--- SUPPLIED RECORDS ---
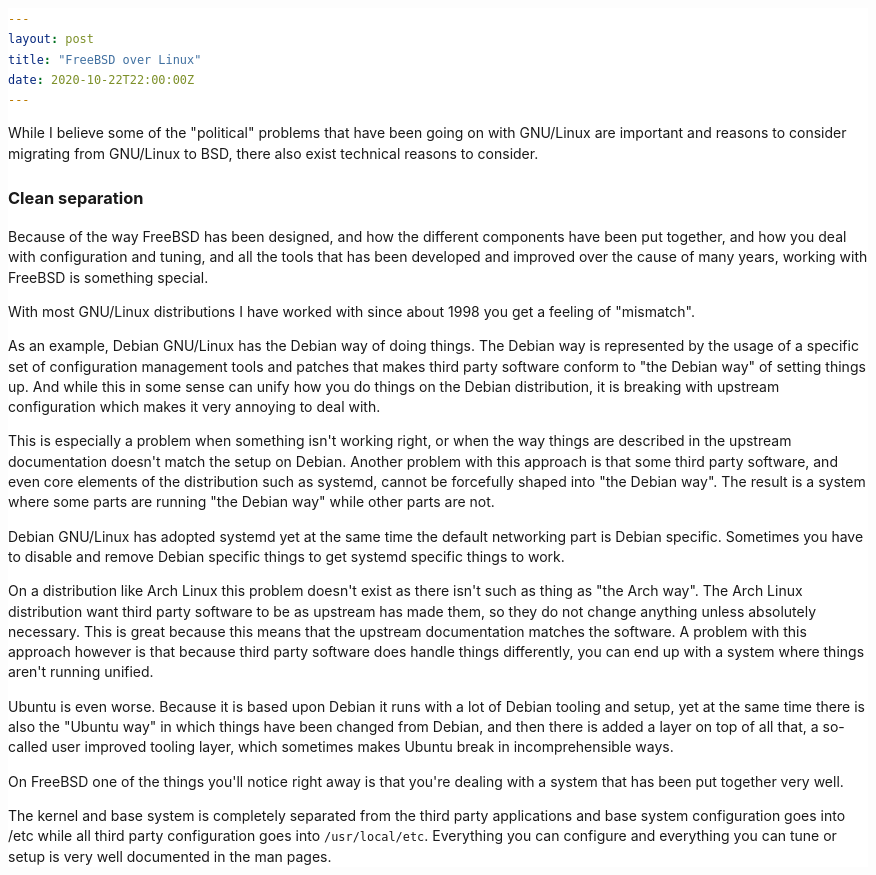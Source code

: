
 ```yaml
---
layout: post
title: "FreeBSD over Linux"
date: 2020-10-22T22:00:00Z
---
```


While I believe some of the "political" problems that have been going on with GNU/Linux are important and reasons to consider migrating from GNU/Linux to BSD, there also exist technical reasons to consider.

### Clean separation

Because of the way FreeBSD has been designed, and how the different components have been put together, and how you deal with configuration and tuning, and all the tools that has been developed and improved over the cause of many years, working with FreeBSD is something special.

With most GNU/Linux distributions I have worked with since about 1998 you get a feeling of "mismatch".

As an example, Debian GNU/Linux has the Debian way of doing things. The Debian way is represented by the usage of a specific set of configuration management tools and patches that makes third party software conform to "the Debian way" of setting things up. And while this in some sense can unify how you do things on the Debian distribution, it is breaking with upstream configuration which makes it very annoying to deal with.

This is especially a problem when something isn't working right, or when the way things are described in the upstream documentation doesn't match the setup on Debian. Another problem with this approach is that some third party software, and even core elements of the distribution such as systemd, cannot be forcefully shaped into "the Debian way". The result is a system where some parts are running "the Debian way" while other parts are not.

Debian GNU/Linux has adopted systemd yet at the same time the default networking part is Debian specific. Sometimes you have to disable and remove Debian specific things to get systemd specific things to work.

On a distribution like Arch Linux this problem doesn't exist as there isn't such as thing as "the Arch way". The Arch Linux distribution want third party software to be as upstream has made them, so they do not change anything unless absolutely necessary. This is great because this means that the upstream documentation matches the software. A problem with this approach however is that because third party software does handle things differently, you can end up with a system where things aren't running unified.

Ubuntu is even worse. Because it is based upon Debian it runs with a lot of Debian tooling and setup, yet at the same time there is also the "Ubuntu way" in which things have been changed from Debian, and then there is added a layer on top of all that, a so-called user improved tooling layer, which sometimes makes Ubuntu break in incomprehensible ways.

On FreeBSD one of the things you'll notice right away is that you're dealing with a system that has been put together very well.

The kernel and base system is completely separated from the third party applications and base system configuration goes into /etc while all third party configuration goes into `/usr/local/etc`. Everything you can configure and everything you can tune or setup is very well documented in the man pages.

==

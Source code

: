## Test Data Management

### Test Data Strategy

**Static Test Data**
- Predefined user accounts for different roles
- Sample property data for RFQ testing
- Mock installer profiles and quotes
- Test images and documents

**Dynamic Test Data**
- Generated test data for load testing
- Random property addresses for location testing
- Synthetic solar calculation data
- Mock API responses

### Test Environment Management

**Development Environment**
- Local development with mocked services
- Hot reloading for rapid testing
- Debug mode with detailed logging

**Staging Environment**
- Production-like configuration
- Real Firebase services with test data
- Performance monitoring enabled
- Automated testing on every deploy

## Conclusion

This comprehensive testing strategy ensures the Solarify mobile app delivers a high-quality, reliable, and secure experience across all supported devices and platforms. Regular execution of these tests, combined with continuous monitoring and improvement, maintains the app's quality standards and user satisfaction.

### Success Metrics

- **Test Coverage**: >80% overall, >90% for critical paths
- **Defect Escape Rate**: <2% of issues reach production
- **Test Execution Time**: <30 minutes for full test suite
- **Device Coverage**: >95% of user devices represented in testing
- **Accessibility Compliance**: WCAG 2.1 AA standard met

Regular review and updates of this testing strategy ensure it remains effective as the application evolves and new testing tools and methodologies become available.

---

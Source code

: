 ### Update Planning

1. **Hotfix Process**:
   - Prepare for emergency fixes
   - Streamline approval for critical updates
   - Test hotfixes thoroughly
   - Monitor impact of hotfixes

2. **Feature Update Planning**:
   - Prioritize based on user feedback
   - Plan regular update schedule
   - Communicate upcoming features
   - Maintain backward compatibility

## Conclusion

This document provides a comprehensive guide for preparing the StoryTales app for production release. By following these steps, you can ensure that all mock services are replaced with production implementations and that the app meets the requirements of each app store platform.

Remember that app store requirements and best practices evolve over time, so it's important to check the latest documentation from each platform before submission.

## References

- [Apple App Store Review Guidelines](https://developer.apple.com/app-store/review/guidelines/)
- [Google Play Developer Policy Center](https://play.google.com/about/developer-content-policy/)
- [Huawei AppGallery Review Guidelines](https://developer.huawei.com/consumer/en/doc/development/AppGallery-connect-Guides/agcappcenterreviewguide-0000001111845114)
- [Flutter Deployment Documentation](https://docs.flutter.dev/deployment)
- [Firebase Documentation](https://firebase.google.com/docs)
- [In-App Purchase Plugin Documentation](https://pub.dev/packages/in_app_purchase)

--- TASK OBJECTIVE ---
Look above for the line with "Debian GNU/Linux has adopted"; retype exactly that line, every line after it up to the line with "The kernel and", and that line too, nothing else.

--- PROBLEM SOLUTION ---
Debian GNU/Linux has adopted systemd yet at the same time the default networking part is Debian specific. Sometimes you have to disable and remove Debian specific things to get systemd specific things to work.

On a distribution like Arch Linux this problem doesn't exist as there isn't such as thing as "the Arch way". The Arch Linux distribution want third party software to be as upstream has made them, so they do not change anything unless absolutely necessary. This is great because this means that the upstream documentation matches the software. A problem with this approach however is that because third party software does handle things differently, you can end up with a system where things aren't running unified.

Ubuntu is even worse. Because it is based upon Debian it runs with a lot of Debian tooling and setup, yet at the same time there is also the "Ubuntu way" in which things have been changed from Debian, and then there is added a layer on top of all that, a so-called user improved tooling layer, which sometimes makes Ubuntu break in incomprehensible ways.

On FreeBSD one of the things you'll notice right away is that you're dealing with a system that has been put together very well.

The kernel and base system is completely separated from the third party applications and base system configuration goes into /etc while all third party configuration goes into `/usr/local/etc`. Everything you can configure and everything you can tune or setup is very well documented in the man pages.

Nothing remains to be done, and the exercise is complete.